Under the Hood

A mechanic and two of his assistants arrive at the front door of my dream, somewhere between the snooze button and waking.

In the end, there was no issue with car except for some melting ice cream sandwiches in the back seat.

But there was that Black Hills gold ring I was gifted back in high school. The Bohemian pulled it from the jewelry box and showed the mechanic the broken, inlaid leaf.

The mechanic says we can see the artist that made the ring if we look closely at the underside. I use my camera at the macro setting and zoom to reveal the smallest sketching in the gold. A hidden, miniature world is revealed, detailing a palm tree, a man, and the name Bruce Piston.

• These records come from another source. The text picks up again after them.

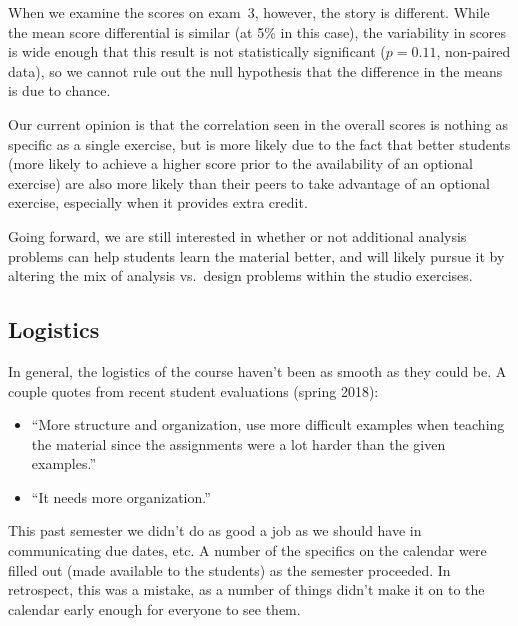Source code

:When we examine the scores on exam~3, however, the story is different. While the mean score differential is similar (at 5\% in this case), the variability in scores is wide enough that this result is not statistically significant ($p = 0.11$, non-paired data), so we cannot rule out the null hypothesis that the difference in the means is due to chance.

Our current opinion is that the correlation seen in the overall scores is nothing as specific as a single exercise, but is more likely due to the fact that better students (more likely to achieve a higher score prior to the availability of an optional exercise) are also more likely than their peers to take advantage of an optional exercise, especially when it provides extra credit.


Going forward, we are still interested in whether or not additional analysis problems can help students learn the material better, and will likely pursue it by altering the mix of analysis vs.~design problems within the studio exercises.

\subsection{Logistics}


In general, the logistics of the course haven't been as smooth as they could be. A couple quotes from recent student evaluations (spring 2018):
\begin{itemize}
\item ``More structure and organization, use more difficult examples when teaching the material since the assignments were a lot harder than the given examples.''
\item ``It needs more organization.''
\end{itemize}

This past semester we didn't do as good a job as we should have in communicating due dates, etc. A number of the specifics on the calendar were filled out (made available to the students) as the semester proceeded. In retrospect, this was a mistake, as a number of things didn't make it on to the calendar early enough for everyone to see them.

We are grateful to the mechanic and friends for their assistance and pay them something for their time, happy it’s not a hefty repair bill. We walk them to the door and say goodbye.

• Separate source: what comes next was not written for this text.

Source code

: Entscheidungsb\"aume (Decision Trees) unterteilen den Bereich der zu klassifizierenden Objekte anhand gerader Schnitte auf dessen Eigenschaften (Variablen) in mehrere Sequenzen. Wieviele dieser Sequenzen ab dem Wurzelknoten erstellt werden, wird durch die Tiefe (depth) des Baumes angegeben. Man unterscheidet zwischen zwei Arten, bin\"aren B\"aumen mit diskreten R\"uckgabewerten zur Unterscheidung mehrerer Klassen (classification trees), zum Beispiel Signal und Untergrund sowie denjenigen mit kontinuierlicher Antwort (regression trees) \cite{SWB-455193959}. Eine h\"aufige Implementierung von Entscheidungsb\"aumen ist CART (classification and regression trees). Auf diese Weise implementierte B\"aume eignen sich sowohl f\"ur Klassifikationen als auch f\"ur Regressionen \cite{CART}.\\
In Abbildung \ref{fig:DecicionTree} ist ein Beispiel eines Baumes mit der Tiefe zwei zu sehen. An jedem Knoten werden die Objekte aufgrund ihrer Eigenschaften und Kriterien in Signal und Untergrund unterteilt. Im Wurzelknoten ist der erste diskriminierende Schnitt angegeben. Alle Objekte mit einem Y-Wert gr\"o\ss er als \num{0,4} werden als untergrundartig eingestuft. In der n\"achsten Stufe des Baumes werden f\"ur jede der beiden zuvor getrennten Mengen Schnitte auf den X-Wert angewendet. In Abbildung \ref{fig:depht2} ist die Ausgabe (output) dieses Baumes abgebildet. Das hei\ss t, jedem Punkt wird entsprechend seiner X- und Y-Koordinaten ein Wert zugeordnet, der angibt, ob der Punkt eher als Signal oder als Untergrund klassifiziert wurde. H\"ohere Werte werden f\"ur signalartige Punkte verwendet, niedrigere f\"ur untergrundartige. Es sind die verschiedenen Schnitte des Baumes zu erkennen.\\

I wake, turn off the snooze setting, and rise.

I think we should all know what drives us, but I’ll admit that I have to refresh my memory on exactly what a piston does beneath the hood.

If I understand correctly, it’s a shaft that exerts force inside a cylinder, which ultimately creates a combustion that powers the vehicle. Piston rings (hmmm…) are seals that keep the shaft and cylinder lubricated in their motion.

Melting ice cream sandwiches, a Black Hills gold ring, false alarm on a car repair, and the miniature world of a dreamtime artist named Bruce. These are the threads, loose and scattered, that have yet to be woven to any neat conclusion or meaning.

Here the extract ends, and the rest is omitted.